Twenty-Four Eyes is the story of Hisaki Oishi (played perfectly by Hideko Takamine), a first-year teacher on the Japanese island of Shodoshima in 1928. To say that she is unlike others teachers, or for that matters other residents of the island, would be an understatement. While the women of the island wear traditional clothes and walk everywhere, Oishi wears a suit and rides a bicycle. To the adults of the island, Oishi is dressing like a man and flaunting her wealth. They further disapprove of the way she refers to children by their nicknames. It makes no difference to them that their children prefer these names to their given names.

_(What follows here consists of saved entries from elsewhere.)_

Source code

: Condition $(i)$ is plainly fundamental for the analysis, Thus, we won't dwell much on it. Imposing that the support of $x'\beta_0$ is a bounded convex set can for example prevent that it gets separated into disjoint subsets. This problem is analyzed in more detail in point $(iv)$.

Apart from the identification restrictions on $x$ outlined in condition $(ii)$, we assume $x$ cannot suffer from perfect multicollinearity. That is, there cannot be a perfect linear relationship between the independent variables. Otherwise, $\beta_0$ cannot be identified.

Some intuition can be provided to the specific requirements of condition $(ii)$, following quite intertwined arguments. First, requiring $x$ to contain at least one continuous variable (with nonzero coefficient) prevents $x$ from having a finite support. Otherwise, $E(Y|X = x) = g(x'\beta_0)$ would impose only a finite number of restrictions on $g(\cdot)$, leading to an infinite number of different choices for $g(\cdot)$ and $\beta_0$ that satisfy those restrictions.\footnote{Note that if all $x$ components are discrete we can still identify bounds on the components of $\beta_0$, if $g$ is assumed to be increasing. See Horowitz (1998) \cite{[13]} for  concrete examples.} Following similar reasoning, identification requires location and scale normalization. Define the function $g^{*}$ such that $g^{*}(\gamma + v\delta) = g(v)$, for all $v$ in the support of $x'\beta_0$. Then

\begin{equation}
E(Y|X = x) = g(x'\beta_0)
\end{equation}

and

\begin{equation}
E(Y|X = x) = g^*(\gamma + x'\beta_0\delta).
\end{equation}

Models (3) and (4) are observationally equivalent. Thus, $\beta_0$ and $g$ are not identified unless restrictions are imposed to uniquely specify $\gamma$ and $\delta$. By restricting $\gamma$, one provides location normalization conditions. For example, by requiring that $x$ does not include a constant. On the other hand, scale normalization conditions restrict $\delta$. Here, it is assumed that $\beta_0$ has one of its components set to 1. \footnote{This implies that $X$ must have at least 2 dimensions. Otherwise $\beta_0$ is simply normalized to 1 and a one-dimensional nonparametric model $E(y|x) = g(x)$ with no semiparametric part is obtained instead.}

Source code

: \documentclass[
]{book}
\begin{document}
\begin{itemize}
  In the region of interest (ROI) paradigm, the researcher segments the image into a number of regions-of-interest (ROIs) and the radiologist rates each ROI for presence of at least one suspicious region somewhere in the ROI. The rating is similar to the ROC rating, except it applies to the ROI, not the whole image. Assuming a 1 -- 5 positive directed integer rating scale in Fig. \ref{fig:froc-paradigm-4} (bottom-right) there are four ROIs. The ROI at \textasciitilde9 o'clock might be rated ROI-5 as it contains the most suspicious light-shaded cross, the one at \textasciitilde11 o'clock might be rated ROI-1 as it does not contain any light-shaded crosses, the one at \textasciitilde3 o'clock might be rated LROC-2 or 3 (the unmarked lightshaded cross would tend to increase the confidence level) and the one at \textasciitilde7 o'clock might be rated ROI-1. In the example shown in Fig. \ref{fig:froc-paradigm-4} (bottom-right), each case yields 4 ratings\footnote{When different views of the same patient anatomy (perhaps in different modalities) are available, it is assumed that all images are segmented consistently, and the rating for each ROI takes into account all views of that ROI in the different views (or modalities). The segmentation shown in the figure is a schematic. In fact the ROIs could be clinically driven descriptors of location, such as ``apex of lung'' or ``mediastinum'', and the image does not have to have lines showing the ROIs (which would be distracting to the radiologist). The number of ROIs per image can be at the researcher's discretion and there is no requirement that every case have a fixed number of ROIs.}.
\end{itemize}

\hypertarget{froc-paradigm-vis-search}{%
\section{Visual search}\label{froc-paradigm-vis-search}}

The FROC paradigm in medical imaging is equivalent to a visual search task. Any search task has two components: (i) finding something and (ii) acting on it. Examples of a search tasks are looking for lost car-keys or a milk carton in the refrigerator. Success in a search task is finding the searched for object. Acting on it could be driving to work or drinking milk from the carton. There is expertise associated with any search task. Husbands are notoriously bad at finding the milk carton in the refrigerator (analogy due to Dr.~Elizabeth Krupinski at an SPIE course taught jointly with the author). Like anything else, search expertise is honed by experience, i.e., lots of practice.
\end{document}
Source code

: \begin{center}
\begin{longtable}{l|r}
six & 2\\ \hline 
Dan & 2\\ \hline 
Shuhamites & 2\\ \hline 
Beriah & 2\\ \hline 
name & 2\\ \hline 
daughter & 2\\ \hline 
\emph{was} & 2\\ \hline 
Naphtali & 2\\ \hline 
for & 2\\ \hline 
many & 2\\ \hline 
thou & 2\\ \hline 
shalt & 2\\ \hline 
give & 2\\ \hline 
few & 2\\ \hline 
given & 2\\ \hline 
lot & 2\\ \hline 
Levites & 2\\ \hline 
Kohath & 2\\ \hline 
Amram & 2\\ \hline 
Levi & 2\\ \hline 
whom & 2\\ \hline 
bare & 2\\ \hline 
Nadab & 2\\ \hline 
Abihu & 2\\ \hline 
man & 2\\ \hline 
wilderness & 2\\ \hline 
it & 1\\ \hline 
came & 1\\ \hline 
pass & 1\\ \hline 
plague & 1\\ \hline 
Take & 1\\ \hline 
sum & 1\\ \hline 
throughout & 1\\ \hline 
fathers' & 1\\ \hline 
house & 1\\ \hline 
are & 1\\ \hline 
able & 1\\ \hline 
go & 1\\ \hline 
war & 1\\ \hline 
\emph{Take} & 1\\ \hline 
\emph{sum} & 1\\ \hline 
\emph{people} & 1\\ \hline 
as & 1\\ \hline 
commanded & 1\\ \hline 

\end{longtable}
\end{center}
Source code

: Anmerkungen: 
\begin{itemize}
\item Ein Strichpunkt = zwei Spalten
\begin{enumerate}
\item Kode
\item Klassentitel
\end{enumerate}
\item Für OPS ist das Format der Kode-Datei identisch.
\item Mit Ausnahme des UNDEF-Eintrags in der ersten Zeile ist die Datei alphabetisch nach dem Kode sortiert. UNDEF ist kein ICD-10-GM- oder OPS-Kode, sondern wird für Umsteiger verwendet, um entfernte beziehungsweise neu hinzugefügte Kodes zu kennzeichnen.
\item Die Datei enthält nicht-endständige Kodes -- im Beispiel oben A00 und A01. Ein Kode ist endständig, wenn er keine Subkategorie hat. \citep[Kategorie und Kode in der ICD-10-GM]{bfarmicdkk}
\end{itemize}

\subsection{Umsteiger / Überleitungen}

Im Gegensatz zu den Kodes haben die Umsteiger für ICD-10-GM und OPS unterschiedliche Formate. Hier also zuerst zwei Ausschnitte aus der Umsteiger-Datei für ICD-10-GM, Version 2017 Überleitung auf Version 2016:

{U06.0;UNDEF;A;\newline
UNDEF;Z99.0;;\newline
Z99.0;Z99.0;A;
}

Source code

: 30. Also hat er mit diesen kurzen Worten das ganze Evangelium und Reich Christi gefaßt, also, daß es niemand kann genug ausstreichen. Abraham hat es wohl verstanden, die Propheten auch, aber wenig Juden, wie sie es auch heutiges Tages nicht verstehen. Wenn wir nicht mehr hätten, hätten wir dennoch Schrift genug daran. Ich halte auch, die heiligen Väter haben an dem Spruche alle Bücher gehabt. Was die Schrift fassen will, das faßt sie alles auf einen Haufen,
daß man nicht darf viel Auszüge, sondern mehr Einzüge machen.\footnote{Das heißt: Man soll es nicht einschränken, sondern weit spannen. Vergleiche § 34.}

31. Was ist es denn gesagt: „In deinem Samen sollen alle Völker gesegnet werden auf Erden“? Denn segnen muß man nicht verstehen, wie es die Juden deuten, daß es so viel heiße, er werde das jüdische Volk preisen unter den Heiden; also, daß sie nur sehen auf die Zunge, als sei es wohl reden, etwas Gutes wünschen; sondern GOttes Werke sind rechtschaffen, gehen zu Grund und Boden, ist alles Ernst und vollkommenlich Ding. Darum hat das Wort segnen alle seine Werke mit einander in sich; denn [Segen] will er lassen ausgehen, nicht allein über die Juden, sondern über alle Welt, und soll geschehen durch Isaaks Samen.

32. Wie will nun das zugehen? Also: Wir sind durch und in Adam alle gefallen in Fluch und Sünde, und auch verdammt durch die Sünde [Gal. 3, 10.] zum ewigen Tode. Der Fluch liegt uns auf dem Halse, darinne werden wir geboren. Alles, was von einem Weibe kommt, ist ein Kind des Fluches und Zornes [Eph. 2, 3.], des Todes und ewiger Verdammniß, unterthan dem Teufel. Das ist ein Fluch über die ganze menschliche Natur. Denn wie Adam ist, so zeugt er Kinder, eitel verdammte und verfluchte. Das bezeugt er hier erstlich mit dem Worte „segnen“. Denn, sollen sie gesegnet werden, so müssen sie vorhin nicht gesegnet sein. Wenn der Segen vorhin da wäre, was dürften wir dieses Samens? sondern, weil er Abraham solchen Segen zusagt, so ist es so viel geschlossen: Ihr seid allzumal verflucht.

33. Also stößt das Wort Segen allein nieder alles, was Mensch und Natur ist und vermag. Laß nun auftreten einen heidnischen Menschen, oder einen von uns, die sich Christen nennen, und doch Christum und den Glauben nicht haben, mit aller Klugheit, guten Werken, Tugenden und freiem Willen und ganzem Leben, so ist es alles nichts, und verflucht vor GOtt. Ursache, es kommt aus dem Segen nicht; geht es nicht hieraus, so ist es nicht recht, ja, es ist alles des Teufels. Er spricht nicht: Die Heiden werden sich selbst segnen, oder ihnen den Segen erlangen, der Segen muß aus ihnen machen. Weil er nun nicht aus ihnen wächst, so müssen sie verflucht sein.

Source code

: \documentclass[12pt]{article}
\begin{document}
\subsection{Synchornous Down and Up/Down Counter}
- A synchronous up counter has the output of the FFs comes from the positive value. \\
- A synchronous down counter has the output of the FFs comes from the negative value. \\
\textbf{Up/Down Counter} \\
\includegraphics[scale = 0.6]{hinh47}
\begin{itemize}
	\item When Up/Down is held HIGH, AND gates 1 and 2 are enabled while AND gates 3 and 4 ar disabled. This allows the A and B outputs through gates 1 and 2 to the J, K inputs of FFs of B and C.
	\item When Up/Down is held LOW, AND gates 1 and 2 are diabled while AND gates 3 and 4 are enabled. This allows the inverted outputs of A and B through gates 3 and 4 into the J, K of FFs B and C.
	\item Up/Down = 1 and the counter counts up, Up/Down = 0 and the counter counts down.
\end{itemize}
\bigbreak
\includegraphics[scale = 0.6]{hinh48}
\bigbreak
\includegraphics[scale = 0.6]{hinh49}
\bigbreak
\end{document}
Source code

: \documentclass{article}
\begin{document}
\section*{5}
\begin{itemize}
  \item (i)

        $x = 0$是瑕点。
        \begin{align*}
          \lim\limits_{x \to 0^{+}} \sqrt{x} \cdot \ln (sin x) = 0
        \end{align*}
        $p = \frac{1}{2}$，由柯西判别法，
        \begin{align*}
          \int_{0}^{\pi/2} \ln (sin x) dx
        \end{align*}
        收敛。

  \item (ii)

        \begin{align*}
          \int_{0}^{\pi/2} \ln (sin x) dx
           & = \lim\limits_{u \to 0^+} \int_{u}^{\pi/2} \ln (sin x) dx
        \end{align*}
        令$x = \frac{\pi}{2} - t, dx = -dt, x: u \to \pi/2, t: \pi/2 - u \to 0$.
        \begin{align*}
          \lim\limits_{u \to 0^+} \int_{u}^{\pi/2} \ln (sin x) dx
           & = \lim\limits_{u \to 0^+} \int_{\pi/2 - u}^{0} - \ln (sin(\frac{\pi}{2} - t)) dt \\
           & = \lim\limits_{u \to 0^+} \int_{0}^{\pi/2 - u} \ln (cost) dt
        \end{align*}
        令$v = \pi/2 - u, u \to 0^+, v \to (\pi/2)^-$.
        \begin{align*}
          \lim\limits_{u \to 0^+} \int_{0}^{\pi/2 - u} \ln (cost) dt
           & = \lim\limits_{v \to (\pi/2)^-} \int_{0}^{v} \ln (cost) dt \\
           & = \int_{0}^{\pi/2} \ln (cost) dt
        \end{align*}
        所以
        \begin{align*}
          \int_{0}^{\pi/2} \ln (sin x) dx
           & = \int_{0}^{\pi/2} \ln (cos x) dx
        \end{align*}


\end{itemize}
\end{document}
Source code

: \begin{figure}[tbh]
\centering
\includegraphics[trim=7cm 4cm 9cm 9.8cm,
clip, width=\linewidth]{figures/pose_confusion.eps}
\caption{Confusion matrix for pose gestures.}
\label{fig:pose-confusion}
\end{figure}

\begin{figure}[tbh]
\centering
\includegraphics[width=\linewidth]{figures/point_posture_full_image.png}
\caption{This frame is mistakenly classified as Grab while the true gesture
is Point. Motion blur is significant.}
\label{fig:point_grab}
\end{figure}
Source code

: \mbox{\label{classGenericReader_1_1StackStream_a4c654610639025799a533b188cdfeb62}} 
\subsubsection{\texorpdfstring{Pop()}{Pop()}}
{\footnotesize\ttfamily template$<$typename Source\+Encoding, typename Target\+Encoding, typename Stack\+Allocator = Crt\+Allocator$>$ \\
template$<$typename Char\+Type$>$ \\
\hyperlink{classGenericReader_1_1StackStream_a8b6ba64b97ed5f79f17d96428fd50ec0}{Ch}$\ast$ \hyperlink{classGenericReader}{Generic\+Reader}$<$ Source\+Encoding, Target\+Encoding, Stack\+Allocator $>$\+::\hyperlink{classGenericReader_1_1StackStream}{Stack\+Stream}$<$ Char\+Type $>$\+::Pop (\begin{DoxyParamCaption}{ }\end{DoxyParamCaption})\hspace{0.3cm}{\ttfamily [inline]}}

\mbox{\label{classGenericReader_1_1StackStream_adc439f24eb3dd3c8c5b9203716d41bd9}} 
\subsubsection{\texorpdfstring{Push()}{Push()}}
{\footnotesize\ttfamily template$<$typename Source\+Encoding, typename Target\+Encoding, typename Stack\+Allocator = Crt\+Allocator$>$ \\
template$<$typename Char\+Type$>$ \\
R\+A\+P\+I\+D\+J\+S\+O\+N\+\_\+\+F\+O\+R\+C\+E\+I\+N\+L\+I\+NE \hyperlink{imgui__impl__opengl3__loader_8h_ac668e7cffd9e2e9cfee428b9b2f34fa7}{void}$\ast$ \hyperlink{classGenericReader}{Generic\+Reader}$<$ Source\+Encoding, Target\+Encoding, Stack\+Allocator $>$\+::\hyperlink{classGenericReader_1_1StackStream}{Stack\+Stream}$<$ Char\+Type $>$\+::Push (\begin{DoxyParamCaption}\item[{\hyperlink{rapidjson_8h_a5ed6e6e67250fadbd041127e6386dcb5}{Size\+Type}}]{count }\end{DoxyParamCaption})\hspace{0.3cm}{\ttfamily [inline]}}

The island of Shodoshima is inhabited by mostly farmers and merchants, and many of them are impoverished. Oishi's students walk themselves to class and work after school; many of them are being groomed to take over or work in the family business. Into this world steps Oishi, a woman whose own background has taught her that education should be had by everyone and that having and following your dreams is essential. Oishi's twelve students take to her so well that when she tears a tendon, they decide to walk to see her, not realizing that she lives clear on the other side of the island. Five years pass, and at the beginning of what should be the student' sixth grade, politics and poverty are beginning to take their toll of the island's inhabitants. A teacher is accused of being a communist, and Matsue, one of Oishi's students, is forced to drop out of school after her mother dies. Later that year, while writing a paper on their hopes for the future, Fujiko, another student, breaks down in tears. It is impossible for her to have hope for the future, as her family's house has just been sold and she may have to move. That same year another student will drop out, citing her mother's need for her to cook at home; in addition, her male students begin to talk about their interest in joining the army - this as World War II is just around the corner.
Twenty-Four Eyes is about more than just the impact that a teacher has on her students. It is also about change. At the beginning of the film, each of Oishi's students exhibits the attributes of children everywhere; they are naïve, playful, and inquisitive; some are shyer than others, some leaders, some followers. The audience gets to know each of these students and hopes along with Oishi that they can achieve if not greatness at least a sense of personal fulfillment. As it becomes clear that that will not happen for all of them, the audience sympathizes with their plights and understands Oishi's growing disillusionment with a system that she cannot change. Film critic Tadao Sato once wrote that Twenty-Four Eyes has "wrung more tears out of Japanese audiences than any other post-war film." Watching it, it is easy to see why.
Twenty-Four Eyes takes place during a time when the idea of getting a balanced education clashed with both the patriotic fervor sweeping through Japan and common beliefs, be they born out of financial necessity or tradition. As a consequence, young girls will take menial jobs to help their parents out financially, and young boys will go off to fight a war they are taught it is honorable to die in. Very few of them will end up in the career that they had wanted for themselves, and the reasons for this will have nothing to do with their own personal shortcomings. As Oishi stands in front of the next generation of students at the end of the film, she can only hope that the future is brighter for these twenty-four eyes than it was for their predecessors. (on DVD from Criterion Collection)
Four and a half stars
*Twenty-Four Eyes is in Japanese with English subtitles.
*Twenty-Four Eyes beat out The Seven Samurai for Best Picture of the Year at the Kinema Junpo (Japan's Oscars) in 1955.